Records contained in a dataset:
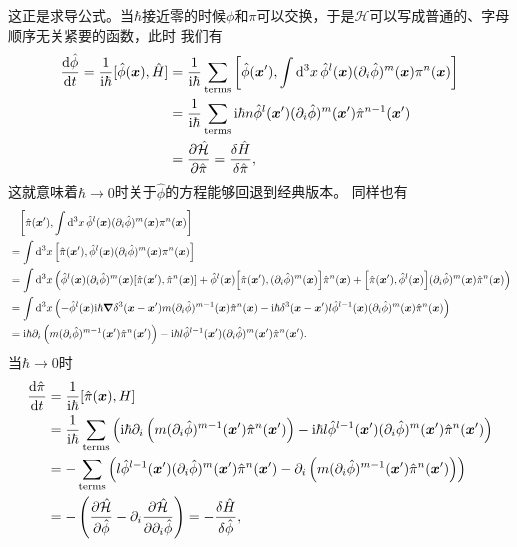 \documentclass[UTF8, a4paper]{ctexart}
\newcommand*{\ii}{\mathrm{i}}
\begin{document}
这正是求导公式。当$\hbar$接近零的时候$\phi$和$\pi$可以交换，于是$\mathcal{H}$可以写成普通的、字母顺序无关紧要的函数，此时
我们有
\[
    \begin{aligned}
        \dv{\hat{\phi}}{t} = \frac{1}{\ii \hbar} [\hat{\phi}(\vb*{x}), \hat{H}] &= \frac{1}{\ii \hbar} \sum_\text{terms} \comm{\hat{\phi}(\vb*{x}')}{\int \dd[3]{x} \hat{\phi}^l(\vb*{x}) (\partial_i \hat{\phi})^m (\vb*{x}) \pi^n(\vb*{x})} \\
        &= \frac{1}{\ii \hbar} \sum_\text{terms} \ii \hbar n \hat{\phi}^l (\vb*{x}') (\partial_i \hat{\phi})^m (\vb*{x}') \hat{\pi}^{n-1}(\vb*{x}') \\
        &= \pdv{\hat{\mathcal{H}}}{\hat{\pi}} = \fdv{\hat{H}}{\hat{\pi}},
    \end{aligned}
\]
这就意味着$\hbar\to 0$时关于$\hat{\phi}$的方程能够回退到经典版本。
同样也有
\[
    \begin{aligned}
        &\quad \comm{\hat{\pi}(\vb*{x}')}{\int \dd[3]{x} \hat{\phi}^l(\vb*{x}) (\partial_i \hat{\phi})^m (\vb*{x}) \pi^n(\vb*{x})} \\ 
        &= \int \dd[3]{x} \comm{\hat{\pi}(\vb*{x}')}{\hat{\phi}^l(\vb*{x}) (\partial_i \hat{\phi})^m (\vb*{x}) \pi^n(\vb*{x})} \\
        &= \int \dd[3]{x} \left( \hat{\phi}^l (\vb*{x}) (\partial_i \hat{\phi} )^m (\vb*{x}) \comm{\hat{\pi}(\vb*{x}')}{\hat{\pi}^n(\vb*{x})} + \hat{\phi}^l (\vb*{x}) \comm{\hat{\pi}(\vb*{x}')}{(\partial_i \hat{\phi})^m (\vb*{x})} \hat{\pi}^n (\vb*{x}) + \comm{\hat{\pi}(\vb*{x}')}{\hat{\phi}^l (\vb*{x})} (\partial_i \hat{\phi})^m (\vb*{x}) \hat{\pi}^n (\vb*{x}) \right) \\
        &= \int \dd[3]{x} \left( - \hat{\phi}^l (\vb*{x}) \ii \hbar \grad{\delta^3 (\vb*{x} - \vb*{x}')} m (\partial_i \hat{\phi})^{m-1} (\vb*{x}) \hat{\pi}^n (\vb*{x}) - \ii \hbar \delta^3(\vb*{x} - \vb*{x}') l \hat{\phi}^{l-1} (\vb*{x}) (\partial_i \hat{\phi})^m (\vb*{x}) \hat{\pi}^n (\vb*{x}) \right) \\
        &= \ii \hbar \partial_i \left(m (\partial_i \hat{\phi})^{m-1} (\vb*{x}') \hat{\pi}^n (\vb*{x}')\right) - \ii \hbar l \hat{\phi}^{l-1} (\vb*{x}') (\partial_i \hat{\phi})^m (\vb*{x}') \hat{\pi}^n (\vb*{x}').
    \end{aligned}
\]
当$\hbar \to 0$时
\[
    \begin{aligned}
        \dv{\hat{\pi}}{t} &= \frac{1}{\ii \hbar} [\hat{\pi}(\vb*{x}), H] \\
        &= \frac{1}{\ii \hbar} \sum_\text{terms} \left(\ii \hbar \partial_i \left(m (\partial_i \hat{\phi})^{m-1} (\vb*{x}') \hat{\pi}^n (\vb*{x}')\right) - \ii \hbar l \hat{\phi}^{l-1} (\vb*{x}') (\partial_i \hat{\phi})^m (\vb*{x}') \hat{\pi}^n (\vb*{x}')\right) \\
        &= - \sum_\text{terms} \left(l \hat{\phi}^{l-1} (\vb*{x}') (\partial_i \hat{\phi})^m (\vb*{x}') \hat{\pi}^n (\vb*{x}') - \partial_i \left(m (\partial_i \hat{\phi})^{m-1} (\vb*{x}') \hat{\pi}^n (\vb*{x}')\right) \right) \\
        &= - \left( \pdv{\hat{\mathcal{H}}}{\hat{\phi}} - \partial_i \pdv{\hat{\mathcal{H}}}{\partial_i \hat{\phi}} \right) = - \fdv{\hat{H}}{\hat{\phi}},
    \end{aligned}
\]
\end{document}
* * *
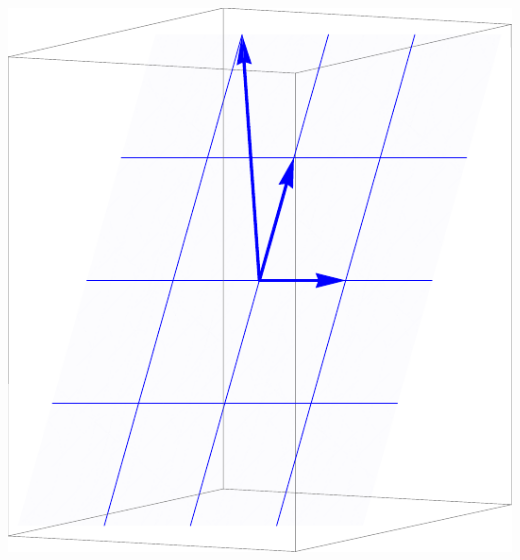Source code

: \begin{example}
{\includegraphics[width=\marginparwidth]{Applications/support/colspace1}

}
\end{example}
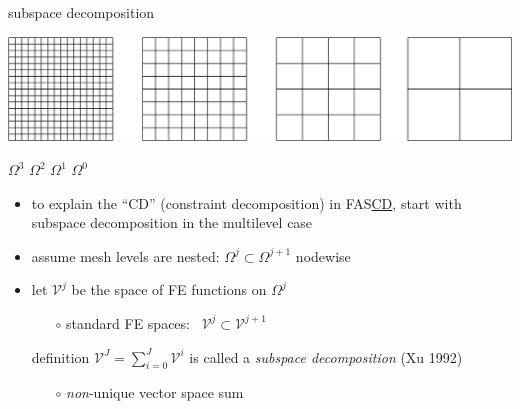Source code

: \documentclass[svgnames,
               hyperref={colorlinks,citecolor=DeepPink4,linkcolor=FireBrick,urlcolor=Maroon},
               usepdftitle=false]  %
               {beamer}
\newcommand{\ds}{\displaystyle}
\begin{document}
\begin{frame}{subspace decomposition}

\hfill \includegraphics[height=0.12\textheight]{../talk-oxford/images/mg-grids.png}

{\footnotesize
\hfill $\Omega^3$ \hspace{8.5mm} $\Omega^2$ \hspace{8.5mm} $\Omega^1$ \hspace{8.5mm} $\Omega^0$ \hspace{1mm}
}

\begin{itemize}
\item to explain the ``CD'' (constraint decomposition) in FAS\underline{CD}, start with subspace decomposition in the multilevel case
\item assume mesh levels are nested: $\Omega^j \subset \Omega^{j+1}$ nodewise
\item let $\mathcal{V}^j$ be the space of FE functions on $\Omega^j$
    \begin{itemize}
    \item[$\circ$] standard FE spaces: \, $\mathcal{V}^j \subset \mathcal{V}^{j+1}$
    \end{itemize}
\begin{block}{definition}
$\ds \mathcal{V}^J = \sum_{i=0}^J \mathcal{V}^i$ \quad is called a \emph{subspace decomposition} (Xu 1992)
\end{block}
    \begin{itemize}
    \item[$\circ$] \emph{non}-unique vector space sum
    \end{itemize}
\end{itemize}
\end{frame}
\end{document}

▸ **ACTION ITEM**:
Go through the lines above and count those with the string "subspace". Reply with the count and nothing more.

▸ **EXPECTED OUTPUT**:
3